Overview
This project aimed to promote more socially inclusive and environmentally sustainable agricultural intensification in West Bengal and Bangladesh, with an emphasis on water
Food production in India and Bangladesh has increased and intensified over the last 50 years. This is due largely to high-yielding crop varieties, better animal breeds and animal husbandry, aquaculture, fertilisation, mechanisation, irrigation, and pesticides. Agricultural intensification is increasing food production and meeting demand for food.
This has come at the cost of an increasing social disparity between more affluent land holders and socially disadvantaged groups such as landless or marginal smallholders, women-headed households, and tribal minorities. Affluent land holders are in a stronger position to capture the benefits and can better absorb the risks of agricultural intensification.

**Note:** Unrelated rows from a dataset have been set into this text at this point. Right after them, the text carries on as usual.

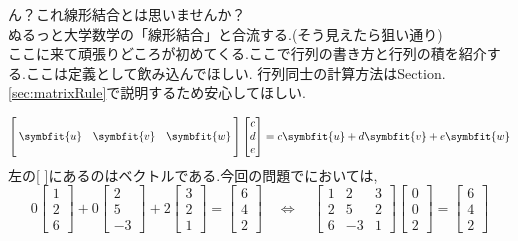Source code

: ん？これ線形結合とは思いませんか？\\
ぬるっと大学数学の「線形結合」と合流する.(そう見えたら狙い通り)\\
ここに来て頑張りどころが初めてくる.ここで行列の書き方と行列の積を紹介する.ここは定義として飲み込んでほしい.
行列同士の計算方法はSection.\ref{sec:matrixRule}で説明するため安心してほしい.
\begin{tcolorbox}[colframe=black!80,colback=white,title=行列とベクトルの積]
\[
\begin{bmatrix}
    & & \\
    \:\symbfit{u}& \symbfit{v} & \symbfit{w} \: \\
    & & \\
\end{bmatrix}
\begin{bmatrix}c \\ d \\ e \end{bmatrix}
=
c\symbfit{u}+d\symbfit{v}+e\symbfit{w}
\]
左の[ \quad ]にあるのはベクトルである.今回の問題でにおいては,
\begin{equation}\label{eq:lenar_equal}
0
\begin{bmatrix} 1 \\ 2 \\ 6 \end{bmatrix}
+0
\begin{bmatrix} 2 \\ 5 \\ -3 \end{bmatrix}
+2
\begin{bmatrix} 3 \\ 2 \\ 1 \end{bmatrix}
=
\begin{bmatrix} 6 \\ 4 \\ 2 \end{bmatrix}\quad\Longleftrightarrow\quad
\begin{bmatrix}
    1 & 2 & 3 \\
    2 & 5 & 2 \\
    6 & -3 & 1
\end{bmatrix}
\begin{bmatrix}
    0 \\ 0 \\ 2
\end{bmatrix}
=
\begin{bmatrix}
    6 \\ 4 \\ 2
\end{bmatrix}
\end{equation}
\end{tcolorbox}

Marginal groups are more exposed to unintended consequences of agricultural intensification.
Project outcomes
- Understanding how key social, institutional, economic and environmental factors affect livelihood risks, social exclusion, adverse incorporation and environmental degradation in agricultural intensification.
- Identifying opportunities to manage risk and promote social inclusivity and equity under different agricultural development scenarios using scenario and trade-off analysis.
- Promoting the development of socially inclusive, equitable and sustainable agricultural intensification policies and engagement processes.